■ Task
Which lines of the entries below run from the one holding "identification rate by" to the one holding "Pythia-410m & 0.00", inclusive? Set down exactly those lines and no others.

· · ·

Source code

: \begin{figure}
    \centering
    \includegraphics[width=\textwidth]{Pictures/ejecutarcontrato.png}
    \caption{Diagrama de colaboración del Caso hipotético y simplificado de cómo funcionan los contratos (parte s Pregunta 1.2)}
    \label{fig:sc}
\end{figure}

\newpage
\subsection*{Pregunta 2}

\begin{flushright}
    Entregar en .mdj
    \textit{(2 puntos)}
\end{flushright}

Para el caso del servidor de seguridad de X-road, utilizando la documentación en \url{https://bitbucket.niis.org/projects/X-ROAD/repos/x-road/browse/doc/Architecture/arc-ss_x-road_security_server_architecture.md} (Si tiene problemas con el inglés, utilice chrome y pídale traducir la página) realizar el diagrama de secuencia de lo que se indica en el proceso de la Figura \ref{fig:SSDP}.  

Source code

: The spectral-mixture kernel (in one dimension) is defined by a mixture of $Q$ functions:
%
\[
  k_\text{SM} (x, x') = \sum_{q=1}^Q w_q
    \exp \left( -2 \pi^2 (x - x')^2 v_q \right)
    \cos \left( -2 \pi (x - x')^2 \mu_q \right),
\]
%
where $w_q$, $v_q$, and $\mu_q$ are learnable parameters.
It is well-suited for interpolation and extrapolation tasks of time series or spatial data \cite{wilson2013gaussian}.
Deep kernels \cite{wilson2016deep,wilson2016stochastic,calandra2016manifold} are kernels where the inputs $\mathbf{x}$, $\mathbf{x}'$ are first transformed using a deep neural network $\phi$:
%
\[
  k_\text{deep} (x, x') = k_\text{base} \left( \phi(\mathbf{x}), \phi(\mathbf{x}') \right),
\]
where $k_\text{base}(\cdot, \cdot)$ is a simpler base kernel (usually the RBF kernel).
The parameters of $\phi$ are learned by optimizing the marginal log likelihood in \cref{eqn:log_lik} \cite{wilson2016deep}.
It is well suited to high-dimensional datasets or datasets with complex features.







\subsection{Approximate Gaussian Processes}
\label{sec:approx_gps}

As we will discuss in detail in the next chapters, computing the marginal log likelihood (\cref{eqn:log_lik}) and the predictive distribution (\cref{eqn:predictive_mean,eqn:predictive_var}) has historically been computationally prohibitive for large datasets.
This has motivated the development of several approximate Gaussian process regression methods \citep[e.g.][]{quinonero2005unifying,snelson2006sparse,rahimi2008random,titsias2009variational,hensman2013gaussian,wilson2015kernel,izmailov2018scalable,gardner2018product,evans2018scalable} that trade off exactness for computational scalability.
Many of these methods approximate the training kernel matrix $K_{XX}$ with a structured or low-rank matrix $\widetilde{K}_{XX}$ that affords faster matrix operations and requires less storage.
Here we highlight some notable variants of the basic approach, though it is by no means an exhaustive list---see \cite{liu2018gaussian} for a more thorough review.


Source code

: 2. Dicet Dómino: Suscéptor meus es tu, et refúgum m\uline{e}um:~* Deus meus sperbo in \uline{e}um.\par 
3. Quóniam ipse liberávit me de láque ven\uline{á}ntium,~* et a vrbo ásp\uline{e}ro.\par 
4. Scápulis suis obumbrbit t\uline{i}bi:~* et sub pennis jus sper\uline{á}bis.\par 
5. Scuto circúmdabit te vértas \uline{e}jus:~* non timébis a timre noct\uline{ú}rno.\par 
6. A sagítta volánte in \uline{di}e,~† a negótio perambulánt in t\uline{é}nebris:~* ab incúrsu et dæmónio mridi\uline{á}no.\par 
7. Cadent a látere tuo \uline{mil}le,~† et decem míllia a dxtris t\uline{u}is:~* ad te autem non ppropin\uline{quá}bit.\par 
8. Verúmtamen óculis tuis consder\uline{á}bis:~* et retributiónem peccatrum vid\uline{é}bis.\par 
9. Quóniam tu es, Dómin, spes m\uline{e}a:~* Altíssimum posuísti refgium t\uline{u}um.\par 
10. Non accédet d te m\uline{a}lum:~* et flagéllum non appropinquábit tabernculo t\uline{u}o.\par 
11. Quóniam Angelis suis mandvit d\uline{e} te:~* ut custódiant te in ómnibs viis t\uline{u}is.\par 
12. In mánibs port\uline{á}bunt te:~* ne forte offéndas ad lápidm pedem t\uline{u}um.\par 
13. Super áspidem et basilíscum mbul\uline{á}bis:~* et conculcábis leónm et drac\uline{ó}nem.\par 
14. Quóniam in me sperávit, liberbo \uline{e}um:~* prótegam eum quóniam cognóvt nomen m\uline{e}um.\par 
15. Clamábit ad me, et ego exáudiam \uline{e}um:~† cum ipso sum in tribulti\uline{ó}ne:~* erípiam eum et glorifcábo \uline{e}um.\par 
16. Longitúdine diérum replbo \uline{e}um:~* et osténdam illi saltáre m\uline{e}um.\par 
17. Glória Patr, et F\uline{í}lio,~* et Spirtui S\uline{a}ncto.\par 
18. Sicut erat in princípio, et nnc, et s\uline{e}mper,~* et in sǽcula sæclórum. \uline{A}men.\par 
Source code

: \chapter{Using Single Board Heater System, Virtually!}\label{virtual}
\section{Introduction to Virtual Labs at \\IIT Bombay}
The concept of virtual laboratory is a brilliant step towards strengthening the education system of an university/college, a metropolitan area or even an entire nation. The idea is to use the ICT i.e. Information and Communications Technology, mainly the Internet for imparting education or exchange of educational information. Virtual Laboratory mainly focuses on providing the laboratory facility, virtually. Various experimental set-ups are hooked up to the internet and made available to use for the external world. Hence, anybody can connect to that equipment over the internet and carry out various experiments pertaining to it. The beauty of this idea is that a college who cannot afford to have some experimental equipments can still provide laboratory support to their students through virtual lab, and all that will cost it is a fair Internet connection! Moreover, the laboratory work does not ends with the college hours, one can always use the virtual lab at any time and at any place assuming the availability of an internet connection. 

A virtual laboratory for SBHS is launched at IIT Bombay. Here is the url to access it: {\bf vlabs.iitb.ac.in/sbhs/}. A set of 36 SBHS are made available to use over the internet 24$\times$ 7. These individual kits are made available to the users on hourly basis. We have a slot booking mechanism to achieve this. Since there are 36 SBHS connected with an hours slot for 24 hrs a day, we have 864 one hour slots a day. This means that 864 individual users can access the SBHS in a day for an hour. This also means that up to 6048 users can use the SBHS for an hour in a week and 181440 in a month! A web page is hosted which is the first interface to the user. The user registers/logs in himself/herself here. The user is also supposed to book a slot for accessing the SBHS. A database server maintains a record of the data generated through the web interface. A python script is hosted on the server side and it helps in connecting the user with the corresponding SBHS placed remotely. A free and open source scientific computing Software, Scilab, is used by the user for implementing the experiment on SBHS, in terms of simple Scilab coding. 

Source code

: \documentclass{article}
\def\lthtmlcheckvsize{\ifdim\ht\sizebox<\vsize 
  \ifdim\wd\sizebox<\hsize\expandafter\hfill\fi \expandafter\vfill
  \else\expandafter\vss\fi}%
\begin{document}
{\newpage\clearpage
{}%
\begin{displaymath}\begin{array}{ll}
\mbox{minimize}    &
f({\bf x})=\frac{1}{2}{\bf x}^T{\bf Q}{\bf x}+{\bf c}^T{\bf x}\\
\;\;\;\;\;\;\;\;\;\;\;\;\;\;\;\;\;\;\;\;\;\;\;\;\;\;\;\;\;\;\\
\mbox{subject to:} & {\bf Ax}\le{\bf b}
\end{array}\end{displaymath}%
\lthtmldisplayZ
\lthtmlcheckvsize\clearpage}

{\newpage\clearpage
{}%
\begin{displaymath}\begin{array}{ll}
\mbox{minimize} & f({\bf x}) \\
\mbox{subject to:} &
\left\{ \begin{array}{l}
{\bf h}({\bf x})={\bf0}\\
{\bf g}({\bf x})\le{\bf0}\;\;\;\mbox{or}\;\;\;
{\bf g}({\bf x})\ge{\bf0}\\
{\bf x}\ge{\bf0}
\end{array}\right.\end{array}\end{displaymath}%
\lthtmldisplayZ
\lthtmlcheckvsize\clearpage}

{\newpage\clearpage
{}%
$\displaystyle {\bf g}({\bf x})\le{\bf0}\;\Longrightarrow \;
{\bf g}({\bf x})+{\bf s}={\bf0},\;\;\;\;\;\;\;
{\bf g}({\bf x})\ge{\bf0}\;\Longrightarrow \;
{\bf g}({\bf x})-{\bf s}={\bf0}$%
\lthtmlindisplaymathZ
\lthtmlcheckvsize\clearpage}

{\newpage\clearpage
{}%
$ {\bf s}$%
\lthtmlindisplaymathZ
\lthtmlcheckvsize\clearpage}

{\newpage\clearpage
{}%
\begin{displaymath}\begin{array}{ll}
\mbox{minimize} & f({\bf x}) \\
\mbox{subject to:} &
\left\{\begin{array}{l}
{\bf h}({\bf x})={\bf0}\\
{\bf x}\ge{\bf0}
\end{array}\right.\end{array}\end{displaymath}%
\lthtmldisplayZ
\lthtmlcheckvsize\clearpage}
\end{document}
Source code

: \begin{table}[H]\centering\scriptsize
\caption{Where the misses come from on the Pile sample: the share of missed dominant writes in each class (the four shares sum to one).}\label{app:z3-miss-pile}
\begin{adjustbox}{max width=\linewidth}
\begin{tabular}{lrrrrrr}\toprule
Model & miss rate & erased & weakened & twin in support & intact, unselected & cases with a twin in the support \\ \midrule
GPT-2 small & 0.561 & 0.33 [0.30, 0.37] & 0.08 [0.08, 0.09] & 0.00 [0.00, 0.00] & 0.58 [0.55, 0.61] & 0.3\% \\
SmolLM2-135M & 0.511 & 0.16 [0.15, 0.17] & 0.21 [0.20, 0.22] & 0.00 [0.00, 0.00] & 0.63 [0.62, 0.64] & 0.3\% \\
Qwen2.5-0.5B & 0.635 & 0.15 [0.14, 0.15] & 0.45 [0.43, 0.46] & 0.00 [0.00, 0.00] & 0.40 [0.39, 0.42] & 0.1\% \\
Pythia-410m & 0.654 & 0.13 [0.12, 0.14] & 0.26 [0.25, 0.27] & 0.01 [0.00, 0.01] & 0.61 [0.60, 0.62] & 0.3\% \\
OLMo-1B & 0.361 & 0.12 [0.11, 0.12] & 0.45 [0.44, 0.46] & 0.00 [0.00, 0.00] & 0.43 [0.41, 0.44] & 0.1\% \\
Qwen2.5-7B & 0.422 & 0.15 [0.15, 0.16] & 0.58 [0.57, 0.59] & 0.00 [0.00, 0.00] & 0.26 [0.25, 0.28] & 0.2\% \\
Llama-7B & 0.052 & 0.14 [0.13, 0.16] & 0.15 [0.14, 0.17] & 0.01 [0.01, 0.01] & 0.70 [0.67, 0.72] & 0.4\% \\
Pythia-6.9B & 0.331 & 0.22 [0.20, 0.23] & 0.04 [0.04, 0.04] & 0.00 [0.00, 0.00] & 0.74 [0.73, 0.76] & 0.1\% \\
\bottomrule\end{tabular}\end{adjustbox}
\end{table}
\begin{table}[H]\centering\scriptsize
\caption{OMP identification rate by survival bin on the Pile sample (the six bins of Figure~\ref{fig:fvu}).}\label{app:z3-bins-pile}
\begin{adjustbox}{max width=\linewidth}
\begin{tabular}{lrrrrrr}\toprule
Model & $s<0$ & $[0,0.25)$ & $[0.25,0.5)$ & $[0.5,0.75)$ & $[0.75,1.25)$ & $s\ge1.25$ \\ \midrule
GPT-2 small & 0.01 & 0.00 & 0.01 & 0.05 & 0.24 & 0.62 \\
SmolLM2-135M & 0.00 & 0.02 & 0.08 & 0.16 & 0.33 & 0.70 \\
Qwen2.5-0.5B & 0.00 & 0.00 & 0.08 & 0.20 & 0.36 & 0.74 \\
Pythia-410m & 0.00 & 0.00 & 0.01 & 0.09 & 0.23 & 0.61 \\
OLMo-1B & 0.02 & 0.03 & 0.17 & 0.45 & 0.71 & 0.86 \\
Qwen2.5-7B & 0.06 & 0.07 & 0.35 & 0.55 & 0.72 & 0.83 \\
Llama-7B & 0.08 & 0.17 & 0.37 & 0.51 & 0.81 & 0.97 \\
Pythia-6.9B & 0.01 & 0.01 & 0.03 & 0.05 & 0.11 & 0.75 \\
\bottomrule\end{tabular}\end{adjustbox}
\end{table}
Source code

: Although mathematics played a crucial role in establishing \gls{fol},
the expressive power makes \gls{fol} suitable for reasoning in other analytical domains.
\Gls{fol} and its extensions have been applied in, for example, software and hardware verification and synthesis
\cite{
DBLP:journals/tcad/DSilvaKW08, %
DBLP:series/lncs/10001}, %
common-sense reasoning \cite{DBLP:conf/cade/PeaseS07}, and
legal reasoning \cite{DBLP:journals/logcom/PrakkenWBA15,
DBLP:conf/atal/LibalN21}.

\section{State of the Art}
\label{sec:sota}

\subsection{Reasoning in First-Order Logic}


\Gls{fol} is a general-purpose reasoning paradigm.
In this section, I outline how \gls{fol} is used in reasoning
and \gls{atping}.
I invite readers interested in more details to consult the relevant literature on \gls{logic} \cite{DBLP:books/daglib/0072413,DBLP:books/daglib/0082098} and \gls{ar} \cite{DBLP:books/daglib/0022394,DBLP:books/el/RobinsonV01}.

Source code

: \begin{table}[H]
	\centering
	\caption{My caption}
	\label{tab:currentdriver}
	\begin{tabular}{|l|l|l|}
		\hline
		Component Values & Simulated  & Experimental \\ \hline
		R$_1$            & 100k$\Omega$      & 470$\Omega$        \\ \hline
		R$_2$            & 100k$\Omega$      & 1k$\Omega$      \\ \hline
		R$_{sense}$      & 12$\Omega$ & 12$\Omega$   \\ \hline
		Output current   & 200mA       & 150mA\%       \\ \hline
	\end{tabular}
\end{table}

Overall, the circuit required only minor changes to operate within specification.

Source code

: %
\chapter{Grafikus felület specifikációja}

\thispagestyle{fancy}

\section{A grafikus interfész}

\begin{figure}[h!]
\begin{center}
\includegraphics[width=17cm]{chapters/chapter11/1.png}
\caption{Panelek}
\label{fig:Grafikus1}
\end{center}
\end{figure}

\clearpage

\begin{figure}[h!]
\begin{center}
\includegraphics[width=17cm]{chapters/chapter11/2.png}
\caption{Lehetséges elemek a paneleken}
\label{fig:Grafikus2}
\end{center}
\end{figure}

· · ·

■ Solution
\caption{OMP identification rate by survival bin on the Pile sample (the six bins of Figure~\ref{fig:fvu}).}\label{app:z3-bins-pile}
\begin{adjustbox}{max width=\linewidth}
\begin{tabular}{lrrrrrr}\toprule
Model & $s<0$ & $[0,0.25)$ & $[0.25,0.5)$ & $[0.5,0.75)$ & $[0.75,1.25)$ & $s\ge1.25$ \\ \midrule
GPT-2 small & 0.01 & 0.00 & 0.01 & 0.05 & 0.24 & 0.62 \\
SmolLM2-135M & 0.00 & 0.02 & 0.08 & 0.16 & 0.33 & 0.70 \\
Qwen2.5-0.5B & 0.00 & 0.00 & 0.08 & 0.20 & 0.36 & 0.74 \\
Pythia-410m & 0.00 & 0.00 & 0.01 & 0.09 & 0.23 & 0.61 \\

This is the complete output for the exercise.